- _Instructions to follow_: Exactly how many lines in this data contain the word "middleware"? Only the number should be given.

- _Input material_:
******

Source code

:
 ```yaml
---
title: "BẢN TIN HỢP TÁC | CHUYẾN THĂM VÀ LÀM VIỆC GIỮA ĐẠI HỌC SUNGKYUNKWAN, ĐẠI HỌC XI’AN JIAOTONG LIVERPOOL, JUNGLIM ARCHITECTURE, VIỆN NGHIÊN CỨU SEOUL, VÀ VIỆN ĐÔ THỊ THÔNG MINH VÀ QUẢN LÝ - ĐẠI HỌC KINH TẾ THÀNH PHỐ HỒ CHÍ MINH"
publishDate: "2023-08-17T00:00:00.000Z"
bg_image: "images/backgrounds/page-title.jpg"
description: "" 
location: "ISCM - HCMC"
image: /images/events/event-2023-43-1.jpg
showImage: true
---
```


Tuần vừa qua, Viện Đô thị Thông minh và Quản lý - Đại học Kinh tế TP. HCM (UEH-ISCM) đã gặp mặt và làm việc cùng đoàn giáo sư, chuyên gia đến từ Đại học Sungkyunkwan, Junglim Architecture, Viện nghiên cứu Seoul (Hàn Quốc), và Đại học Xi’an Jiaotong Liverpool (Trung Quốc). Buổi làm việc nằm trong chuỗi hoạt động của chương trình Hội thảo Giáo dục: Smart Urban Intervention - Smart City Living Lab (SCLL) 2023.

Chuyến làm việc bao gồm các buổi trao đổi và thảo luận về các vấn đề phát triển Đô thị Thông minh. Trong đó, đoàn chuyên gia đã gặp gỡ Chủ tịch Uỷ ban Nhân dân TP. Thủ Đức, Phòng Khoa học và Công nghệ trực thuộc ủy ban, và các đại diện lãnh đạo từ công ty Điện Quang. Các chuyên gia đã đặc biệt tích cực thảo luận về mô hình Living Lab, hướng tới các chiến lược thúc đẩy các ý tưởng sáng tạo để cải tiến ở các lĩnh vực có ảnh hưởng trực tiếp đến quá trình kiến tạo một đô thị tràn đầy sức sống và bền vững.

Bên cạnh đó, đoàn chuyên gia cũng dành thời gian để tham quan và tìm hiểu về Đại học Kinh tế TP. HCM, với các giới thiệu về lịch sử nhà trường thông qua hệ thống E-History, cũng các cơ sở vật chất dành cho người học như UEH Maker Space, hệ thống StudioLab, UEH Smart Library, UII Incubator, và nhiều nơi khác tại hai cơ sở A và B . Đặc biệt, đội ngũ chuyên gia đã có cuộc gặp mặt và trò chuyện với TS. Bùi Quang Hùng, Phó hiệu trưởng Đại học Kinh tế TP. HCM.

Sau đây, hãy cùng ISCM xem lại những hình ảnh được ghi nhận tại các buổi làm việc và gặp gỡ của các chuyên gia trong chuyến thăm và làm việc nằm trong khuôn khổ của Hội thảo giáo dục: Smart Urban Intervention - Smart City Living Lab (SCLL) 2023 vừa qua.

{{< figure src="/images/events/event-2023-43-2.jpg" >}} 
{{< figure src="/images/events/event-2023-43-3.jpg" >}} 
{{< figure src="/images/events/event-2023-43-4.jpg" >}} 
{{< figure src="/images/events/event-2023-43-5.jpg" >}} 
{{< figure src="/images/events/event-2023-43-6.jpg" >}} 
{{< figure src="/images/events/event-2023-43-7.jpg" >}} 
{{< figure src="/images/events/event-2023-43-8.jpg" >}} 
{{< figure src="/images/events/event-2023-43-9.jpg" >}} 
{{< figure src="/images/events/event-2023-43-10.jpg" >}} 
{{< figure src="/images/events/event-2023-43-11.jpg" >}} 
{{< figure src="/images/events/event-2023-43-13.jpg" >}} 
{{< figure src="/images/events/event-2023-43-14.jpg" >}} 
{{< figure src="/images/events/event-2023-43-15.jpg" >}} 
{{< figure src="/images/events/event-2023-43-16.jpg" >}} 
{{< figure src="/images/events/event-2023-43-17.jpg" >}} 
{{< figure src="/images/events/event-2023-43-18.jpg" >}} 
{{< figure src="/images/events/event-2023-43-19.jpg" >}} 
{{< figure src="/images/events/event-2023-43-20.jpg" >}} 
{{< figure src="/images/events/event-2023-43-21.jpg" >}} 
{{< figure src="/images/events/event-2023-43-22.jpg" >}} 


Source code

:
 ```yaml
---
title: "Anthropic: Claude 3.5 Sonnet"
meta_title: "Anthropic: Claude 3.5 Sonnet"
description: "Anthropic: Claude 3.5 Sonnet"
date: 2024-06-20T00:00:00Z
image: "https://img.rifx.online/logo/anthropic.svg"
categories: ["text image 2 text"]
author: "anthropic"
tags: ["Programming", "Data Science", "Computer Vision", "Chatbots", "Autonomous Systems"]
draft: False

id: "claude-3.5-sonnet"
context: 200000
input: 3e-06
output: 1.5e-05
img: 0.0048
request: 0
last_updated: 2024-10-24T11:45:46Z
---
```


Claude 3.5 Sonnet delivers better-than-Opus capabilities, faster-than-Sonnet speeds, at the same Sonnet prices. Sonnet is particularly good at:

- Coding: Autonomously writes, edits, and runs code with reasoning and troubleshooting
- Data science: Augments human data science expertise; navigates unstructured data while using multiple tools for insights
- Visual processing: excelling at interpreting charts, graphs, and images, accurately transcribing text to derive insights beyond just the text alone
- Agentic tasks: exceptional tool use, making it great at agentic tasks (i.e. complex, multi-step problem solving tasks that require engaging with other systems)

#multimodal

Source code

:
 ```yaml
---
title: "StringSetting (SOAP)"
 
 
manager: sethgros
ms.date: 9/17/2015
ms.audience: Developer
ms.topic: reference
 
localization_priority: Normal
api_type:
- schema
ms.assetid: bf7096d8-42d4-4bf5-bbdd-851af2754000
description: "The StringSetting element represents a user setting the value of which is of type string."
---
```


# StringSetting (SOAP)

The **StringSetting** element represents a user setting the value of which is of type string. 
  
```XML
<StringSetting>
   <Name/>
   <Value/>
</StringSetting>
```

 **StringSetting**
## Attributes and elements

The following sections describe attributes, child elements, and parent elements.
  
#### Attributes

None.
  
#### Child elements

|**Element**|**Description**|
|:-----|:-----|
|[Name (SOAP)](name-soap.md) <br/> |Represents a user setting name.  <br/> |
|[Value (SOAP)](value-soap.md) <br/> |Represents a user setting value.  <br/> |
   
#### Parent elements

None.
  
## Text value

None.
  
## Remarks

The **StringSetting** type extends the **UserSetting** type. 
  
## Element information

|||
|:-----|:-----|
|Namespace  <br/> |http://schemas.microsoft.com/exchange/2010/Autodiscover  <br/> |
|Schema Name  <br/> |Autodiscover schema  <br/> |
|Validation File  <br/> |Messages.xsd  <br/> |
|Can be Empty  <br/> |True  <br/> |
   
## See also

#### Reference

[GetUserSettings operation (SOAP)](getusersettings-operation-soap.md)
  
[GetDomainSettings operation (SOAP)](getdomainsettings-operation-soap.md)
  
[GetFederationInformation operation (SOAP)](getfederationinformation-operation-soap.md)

******

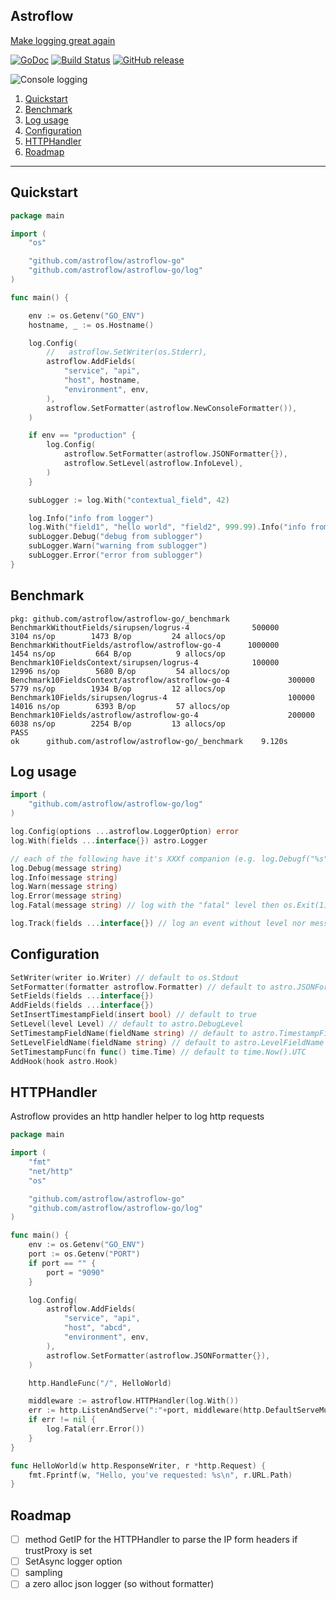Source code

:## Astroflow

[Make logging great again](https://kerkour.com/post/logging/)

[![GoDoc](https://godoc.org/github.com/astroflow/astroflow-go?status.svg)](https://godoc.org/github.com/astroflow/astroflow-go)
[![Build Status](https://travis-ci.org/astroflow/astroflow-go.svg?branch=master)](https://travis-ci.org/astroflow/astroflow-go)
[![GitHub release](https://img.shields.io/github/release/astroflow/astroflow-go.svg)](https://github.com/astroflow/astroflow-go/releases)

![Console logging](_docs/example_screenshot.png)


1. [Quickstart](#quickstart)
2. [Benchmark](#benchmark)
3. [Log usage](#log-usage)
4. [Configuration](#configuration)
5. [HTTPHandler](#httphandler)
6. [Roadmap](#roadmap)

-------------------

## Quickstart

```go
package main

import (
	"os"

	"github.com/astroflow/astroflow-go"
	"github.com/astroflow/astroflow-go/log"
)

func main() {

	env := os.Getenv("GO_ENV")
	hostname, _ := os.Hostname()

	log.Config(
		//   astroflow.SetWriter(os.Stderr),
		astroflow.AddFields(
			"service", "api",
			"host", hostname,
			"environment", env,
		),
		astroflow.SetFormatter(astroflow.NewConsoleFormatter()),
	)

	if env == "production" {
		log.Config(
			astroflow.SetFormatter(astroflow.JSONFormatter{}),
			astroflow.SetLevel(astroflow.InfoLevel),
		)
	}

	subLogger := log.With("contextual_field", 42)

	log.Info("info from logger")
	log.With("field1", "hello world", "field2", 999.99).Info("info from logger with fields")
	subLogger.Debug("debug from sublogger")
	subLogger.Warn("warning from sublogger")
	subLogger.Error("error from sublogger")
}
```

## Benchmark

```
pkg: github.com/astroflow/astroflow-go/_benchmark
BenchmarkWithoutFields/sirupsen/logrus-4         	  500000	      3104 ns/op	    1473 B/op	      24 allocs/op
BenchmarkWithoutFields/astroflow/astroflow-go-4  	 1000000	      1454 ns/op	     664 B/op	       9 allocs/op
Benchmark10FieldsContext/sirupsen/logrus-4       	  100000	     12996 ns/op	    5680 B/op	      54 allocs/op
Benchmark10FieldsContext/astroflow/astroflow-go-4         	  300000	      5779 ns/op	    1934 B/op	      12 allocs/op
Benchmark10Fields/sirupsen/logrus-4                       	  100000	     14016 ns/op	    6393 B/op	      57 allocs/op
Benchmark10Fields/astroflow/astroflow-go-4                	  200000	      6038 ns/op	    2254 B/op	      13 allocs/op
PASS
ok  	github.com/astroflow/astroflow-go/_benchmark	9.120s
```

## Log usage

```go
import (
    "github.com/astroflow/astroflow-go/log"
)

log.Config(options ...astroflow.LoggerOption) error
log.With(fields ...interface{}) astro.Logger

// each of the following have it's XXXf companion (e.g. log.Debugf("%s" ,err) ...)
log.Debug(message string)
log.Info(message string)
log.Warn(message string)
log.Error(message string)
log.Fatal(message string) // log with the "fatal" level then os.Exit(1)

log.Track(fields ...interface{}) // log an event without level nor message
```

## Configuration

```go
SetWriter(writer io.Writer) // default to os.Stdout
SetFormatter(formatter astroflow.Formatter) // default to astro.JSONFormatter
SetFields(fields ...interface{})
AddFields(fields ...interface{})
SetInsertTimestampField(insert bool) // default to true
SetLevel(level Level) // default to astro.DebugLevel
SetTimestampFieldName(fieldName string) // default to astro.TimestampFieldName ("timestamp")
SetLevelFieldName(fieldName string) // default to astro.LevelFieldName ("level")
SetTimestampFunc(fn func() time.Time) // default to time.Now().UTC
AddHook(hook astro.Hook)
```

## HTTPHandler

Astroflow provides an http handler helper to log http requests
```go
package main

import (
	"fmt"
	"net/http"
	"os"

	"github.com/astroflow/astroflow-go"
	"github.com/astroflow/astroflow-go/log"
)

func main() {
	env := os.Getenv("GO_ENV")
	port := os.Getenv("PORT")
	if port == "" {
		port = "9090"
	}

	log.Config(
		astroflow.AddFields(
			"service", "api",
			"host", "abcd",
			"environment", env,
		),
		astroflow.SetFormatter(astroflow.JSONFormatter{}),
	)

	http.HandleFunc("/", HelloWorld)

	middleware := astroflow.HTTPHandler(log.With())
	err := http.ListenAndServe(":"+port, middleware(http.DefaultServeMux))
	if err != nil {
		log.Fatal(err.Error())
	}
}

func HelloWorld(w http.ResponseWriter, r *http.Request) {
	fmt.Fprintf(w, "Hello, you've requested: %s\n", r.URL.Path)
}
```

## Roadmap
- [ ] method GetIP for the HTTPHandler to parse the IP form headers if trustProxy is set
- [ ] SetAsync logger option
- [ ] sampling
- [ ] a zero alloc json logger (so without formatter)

******

- _Solution to the exercise_: 2